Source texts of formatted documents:
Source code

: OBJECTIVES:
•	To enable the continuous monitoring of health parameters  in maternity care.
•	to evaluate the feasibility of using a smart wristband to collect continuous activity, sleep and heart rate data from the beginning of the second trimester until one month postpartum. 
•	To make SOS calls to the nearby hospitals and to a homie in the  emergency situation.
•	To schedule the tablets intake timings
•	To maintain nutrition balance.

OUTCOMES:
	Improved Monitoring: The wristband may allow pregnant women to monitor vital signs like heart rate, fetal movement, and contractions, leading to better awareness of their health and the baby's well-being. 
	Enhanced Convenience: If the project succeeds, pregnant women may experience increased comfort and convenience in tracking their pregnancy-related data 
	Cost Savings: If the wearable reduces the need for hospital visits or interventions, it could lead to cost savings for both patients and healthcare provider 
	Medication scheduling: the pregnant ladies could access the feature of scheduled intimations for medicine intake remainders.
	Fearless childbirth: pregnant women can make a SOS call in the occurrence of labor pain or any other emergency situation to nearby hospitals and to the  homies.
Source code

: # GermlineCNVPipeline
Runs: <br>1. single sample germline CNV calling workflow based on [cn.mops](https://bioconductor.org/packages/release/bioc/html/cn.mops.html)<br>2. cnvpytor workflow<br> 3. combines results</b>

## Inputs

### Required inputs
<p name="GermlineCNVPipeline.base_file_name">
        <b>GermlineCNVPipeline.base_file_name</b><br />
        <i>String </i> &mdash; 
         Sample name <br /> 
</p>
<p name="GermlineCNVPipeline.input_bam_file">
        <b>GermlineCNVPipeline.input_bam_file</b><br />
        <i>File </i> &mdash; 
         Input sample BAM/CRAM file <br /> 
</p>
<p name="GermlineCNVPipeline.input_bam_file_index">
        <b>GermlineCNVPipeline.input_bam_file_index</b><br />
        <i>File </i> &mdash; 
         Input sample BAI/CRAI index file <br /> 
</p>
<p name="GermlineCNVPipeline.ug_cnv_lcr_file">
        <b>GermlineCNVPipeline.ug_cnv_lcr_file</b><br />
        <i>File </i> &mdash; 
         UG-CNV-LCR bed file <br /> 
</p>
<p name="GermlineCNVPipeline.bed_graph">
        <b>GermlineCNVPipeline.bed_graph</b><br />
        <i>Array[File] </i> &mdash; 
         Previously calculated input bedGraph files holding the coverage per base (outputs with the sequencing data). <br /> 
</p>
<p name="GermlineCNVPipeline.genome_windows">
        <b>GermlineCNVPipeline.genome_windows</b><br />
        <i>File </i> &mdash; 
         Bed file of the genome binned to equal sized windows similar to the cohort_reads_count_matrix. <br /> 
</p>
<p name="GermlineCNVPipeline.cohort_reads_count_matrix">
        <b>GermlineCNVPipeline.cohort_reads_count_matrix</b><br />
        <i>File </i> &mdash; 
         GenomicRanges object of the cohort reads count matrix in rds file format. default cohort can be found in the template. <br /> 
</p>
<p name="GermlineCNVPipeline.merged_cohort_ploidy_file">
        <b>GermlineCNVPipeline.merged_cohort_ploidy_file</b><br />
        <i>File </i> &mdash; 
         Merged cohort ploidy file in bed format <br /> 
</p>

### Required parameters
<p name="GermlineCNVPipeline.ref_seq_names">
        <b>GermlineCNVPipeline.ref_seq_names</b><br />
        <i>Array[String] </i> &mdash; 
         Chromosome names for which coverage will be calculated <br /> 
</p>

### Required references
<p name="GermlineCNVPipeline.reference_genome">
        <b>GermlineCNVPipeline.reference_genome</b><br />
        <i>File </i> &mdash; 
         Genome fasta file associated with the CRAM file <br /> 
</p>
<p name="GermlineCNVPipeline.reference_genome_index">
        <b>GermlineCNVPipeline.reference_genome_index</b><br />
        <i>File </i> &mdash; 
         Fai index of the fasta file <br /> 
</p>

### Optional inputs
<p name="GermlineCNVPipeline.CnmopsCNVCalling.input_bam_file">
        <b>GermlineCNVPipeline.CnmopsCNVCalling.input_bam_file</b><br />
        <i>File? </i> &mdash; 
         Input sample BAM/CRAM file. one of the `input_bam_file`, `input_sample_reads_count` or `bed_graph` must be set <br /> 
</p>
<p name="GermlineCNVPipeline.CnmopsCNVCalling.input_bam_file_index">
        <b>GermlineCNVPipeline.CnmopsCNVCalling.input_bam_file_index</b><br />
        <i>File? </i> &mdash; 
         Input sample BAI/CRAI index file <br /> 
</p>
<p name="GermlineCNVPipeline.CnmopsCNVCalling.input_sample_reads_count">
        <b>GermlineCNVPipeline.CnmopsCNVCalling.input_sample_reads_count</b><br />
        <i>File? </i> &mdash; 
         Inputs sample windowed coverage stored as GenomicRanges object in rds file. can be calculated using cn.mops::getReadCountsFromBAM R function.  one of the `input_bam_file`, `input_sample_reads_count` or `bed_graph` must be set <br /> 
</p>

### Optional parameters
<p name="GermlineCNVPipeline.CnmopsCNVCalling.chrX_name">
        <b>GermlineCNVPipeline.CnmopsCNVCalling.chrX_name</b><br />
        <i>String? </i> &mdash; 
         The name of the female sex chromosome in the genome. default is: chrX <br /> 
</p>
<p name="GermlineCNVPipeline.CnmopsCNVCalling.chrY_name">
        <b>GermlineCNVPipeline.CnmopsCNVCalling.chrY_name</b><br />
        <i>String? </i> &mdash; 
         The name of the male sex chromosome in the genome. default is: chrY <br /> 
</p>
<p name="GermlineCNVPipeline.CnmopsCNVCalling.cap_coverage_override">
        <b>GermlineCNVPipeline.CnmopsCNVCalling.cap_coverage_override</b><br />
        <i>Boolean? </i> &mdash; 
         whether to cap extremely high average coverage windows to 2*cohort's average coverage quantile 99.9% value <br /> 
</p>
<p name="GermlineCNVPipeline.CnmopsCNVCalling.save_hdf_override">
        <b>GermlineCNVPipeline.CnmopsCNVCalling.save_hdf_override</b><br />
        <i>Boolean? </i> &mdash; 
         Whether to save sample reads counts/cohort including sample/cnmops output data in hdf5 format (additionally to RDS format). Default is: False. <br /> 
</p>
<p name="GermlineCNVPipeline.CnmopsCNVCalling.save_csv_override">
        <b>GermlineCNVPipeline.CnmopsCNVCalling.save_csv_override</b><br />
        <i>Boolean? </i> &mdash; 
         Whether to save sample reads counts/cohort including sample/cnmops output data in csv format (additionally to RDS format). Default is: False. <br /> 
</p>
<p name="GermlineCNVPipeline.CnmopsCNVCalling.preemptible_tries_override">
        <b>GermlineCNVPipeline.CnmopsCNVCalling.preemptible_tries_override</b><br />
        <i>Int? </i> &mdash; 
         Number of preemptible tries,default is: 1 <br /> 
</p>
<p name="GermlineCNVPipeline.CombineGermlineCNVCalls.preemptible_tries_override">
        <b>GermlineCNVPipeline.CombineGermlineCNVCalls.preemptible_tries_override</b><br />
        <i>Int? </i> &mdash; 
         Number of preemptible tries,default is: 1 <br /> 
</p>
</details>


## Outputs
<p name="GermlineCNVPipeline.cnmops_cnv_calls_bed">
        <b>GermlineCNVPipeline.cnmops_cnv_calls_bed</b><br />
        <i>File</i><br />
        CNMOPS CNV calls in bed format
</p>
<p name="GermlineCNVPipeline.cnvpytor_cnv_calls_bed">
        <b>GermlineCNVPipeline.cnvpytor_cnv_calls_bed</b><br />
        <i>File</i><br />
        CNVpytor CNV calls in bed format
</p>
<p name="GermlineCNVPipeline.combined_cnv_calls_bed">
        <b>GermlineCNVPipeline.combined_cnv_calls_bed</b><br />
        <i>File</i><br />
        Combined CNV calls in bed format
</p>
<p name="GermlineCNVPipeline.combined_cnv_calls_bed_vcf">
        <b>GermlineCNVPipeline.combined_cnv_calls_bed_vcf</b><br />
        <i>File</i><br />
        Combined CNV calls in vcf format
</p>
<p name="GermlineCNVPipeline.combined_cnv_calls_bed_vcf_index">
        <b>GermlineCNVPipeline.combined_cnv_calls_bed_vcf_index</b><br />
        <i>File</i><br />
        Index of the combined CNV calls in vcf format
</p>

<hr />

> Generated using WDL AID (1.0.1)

---

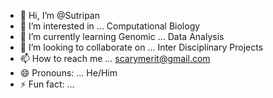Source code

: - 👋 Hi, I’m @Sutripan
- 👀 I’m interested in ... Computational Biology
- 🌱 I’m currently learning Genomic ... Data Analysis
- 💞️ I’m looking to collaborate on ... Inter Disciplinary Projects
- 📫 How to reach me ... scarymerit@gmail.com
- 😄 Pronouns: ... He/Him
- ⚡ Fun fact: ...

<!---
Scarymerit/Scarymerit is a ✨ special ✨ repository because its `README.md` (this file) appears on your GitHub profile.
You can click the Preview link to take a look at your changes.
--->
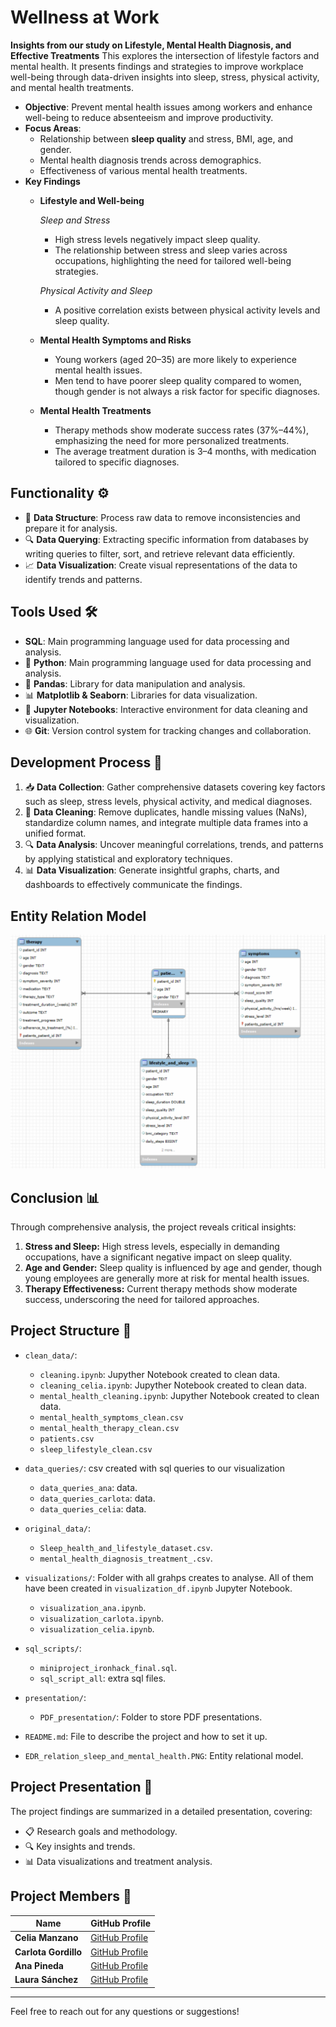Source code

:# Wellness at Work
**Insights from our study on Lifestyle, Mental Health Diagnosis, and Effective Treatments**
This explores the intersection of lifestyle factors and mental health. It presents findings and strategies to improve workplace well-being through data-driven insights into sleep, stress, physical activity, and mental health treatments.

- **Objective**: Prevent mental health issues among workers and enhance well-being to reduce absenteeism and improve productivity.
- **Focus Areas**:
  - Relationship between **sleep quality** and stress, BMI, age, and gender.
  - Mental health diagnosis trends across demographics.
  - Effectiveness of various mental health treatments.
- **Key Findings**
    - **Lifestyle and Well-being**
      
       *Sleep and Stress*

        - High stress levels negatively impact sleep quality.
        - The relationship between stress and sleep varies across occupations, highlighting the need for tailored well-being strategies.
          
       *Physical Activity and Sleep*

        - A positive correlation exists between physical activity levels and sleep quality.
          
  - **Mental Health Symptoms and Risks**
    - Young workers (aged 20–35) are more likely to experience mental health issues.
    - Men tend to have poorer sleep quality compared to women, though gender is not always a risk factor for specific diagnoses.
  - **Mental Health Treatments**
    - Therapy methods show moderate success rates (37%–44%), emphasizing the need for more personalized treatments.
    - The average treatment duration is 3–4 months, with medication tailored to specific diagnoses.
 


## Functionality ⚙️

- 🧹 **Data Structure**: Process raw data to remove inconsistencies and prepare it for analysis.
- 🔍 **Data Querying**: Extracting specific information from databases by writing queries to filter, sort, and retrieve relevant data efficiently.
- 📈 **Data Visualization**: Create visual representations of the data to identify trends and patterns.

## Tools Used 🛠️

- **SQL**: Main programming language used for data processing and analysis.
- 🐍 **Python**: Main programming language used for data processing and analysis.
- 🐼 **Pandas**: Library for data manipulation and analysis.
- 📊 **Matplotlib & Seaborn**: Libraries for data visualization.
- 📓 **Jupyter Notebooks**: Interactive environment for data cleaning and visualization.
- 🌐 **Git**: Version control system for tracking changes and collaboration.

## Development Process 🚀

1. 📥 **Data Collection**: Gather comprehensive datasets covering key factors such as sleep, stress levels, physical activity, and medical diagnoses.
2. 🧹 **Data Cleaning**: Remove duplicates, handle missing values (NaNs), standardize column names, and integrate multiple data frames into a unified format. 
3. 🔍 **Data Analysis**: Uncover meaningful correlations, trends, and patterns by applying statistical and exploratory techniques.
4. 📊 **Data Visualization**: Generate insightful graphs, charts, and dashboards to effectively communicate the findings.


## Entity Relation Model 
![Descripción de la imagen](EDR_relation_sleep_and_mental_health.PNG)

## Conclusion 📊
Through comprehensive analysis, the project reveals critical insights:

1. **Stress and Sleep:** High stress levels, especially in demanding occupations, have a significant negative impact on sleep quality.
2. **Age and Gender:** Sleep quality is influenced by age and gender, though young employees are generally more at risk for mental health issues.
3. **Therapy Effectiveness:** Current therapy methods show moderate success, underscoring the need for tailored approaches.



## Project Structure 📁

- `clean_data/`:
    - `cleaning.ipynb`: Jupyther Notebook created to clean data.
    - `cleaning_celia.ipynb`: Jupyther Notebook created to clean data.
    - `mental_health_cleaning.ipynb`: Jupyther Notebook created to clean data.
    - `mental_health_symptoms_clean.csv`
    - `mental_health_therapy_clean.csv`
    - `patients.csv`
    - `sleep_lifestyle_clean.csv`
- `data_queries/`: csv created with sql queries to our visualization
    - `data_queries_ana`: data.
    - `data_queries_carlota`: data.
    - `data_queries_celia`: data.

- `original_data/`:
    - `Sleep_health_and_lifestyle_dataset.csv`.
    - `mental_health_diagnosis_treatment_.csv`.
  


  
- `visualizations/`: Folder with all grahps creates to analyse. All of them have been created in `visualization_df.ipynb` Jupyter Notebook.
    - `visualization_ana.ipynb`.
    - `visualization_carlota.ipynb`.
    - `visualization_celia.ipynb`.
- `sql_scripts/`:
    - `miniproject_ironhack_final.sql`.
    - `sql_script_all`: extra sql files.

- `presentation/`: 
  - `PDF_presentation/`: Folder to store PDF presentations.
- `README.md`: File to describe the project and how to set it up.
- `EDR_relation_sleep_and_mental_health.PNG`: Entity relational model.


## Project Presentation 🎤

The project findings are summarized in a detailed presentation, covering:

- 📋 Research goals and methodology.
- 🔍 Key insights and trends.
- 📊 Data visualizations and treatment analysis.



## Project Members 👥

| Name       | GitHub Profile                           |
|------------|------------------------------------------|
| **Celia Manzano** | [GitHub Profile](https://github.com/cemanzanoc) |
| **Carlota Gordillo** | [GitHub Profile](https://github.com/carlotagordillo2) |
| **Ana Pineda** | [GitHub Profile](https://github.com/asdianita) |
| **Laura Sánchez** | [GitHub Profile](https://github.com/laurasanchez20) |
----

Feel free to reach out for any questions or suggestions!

--

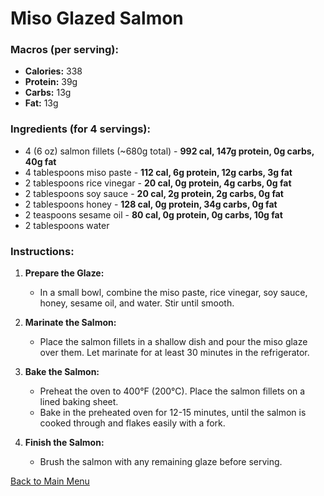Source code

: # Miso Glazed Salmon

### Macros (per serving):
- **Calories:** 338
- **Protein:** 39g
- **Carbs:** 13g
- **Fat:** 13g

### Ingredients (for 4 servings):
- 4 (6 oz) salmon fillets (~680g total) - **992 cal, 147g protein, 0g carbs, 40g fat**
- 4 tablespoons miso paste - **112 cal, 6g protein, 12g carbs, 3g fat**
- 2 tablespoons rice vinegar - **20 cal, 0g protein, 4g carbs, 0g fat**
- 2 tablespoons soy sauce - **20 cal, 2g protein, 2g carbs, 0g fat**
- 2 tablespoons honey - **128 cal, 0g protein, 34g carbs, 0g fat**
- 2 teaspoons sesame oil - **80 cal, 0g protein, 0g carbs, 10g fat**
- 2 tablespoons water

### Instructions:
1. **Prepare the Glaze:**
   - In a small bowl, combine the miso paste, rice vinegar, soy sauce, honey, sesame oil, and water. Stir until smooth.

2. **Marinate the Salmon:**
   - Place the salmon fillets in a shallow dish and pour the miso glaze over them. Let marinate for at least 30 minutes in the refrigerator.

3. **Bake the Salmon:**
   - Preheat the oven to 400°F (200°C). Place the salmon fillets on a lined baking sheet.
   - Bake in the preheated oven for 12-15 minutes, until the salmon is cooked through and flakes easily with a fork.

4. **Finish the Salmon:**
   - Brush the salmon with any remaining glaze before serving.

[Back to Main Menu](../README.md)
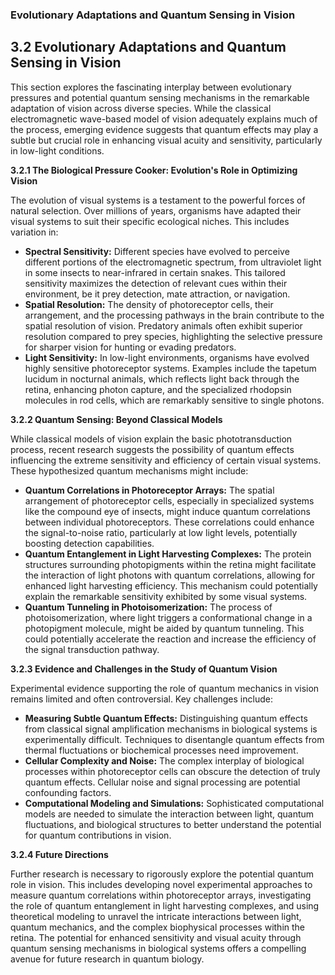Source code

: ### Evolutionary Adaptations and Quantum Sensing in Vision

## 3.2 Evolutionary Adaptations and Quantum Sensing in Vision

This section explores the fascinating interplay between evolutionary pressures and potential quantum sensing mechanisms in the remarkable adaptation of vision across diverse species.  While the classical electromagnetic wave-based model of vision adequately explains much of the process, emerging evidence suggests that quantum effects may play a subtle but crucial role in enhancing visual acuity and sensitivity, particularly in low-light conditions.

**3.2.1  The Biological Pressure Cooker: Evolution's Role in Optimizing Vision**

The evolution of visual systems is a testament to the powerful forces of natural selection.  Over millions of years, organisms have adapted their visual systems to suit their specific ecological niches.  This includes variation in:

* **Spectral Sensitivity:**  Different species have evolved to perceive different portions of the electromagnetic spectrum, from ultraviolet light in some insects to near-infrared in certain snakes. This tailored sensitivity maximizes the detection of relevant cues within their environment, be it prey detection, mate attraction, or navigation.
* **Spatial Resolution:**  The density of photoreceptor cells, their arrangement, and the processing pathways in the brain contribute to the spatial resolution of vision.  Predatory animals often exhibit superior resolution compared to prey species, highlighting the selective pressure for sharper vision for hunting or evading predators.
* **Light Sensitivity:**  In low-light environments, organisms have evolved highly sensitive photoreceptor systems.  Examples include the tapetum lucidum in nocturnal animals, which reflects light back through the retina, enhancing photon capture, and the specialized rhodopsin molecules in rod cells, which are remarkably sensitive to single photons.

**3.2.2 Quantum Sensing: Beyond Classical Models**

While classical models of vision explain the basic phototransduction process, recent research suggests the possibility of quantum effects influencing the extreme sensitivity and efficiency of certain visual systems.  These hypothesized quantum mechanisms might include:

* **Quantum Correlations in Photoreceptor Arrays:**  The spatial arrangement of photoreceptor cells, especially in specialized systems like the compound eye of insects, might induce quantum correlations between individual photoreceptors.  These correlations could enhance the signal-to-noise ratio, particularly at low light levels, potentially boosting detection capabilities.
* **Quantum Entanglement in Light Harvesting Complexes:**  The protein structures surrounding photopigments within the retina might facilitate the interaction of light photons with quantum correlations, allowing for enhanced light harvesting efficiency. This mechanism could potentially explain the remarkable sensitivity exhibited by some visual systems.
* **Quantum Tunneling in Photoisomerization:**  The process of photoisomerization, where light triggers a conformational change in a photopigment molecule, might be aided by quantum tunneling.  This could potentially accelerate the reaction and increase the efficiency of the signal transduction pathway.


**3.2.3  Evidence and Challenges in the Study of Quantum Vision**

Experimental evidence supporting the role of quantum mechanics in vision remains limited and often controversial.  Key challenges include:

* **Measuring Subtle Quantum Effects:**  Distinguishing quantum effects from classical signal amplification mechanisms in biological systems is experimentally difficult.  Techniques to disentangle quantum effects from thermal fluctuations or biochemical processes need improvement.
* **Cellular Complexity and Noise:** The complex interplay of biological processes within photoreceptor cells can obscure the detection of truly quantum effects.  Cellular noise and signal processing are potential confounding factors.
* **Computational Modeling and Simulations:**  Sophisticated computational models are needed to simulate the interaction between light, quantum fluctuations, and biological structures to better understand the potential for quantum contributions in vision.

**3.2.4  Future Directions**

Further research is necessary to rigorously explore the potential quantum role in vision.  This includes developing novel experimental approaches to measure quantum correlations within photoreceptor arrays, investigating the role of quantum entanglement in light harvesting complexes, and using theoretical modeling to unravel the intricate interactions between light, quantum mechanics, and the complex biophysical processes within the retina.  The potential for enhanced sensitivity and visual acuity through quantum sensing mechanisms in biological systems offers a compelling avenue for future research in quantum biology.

▸ **AIM OF THE TASK**:
Using the entries above, return exactly the lines from the line with "make SOS calls" to the line with "Improved Monitoring: The", counting both of those lines.

▸ **WRITTEN ANSWER**:
•	To make SOS calls to the nearby hospitals and to a homie in the  emergency situation.
•	To schedule the tablets intake timings
•	To maintain nutrition balance.

OUTCOMES:
	Improved Monitoring: The wristband may allow pregnant women to monitor vital signs like heart rate, fetal movement, and contractions, leading to better awareness of their health and the baby's well-being. 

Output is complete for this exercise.